* _DATASET_
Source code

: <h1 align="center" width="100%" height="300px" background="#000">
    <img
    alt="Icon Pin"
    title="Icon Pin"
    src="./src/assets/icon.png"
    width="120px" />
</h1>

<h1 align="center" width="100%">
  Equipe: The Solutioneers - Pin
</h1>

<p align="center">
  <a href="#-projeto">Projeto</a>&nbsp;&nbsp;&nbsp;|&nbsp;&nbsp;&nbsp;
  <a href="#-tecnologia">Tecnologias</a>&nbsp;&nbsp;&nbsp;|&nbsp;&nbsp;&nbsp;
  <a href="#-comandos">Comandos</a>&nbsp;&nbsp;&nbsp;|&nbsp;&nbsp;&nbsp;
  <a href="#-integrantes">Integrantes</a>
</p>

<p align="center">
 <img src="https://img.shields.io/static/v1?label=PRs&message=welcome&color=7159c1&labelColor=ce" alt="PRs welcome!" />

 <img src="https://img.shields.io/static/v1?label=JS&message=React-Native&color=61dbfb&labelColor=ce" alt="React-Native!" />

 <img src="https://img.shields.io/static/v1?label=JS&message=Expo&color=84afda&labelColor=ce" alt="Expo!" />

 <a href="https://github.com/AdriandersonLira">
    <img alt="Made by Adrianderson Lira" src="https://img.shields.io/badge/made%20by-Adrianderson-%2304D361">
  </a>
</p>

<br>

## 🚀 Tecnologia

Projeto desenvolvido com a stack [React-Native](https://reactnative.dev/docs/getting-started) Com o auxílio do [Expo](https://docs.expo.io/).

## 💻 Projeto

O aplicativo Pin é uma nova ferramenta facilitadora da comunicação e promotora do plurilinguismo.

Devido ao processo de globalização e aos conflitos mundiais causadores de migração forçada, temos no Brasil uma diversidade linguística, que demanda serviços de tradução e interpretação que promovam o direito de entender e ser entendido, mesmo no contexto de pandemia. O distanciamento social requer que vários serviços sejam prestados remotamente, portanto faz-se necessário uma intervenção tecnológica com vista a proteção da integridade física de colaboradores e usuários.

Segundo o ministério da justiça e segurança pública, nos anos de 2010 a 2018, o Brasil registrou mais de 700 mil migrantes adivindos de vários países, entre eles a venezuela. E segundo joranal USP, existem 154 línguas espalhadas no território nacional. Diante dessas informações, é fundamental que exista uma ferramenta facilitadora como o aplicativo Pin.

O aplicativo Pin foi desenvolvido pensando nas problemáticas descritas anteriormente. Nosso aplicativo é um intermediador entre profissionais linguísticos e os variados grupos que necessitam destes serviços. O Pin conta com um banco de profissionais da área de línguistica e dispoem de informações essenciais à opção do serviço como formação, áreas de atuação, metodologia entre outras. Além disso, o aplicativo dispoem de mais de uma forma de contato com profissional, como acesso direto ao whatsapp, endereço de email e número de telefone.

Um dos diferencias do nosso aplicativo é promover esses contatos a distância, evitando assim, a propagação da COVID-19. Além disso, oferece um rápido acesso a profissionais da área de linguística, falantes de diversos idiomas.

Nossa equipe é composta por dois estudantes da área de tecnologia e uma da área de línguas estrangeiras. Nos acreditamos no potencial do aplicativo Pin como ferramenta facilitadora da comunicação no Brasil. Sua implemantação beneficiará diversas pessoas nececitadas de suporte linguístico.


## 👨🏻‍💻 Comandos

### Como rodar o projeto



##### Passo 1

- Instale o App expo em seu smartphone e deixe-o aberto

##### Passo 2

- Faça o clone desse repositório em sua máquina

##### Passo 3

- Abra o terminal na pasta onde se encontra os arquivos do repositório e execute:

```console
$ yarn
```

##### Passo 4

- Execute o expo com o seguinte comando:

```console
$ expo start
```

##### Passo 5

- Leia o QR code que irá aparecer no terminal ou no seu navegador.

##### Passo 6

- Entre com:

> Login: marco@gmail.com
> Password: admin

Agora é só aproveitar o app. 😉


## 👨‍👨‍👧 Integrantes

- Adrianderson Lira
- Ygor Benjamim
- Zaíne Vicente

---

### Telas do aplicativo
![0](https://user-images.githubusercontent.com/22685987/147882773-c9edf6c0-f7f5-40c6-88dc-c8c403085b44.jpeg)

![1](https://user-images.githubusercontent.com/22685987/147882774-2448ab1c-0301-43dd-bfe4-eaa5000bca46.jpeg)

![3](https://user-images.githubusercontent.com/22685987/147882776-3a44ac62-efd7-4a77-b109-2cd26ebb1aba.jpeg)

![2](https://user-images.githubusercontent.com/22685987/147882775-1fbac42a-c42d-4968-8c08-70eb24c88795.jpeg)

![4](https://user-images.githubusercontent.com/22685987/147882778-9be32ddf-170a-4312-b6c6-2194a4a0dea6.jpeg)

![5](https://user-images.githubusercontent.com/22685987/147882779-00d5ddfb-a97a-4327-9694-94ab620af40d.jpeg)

* _TASK DIRECTIONS_
Locate the lines above that contain "terminal" and copy them.

* _TASK RESPONSE_
- Abra o terminal na pasta onde se encontra os arquivos do repositório e execute:
- Leia o QR code que irá aparecer no terminal ou no seu navegador.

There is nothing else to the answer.